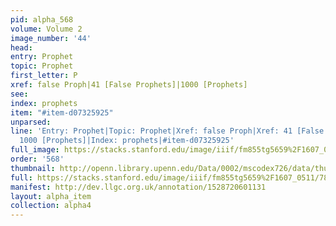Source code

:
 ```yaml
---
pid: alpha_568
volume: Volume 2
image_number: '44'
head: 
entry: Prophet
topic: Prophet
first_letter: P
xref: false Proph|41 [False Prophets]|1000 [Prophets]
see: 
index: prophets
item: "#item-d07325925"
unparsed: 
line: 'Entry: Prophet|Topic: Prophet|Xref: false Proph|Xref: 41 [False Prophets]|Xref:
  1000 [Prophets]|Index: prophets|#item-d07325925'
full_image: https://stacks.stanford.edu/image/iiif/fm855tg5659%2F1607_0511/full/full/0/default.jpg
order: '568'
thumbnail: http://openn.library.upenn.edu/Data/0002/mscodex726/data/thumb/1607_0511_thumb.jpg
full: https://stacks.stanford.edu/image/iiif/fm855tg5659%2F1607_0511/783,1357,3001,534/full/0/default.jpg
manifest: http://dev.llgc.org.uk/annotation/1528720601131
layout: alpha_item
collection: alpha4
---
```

> [ACTIVITY]: Would you reproduce the records exactly as they stand, but without the pictures?

> [ANSWER AREA]:
Source code

:
 ```yaml
---
pid: alpha_568
volume: Volume 2
image_number: '44'
head: 
entry: Prophet
topic: Prophet
first_letter: P
xref: false Proph|41 [False Prophets]|1000 [Prophets]
see: 
index: prophets
item: "#item-d07325925"
unparsed: 
line: 'Entry: Prophet|Topic: Prophet|Xref: false Proph|Xref: 41 [False Prophets]|Xref:
  1000 [Prophets]|Index: prophets|#item-d07325925'
full_image: https://stacks.stanford.edu/image/iiif/fm855tg5659%2F1607_0511/full/full/0/default.jpg
order: '568'
thumbnail: http://openn.library.upenn.edu/Data/0002/mscodex726/data/thumb/1607_0511_thumb.jpg
full: https://stacks.stanford.edu/image/iiif/fm855tg5659%2F1607_0511/783,1357,3001,534/full/0/default.jpg
manifest: http://dev.llgc.org.uk/annotation/1528720601131
layout: alpha_item
collection: alpha4
---
```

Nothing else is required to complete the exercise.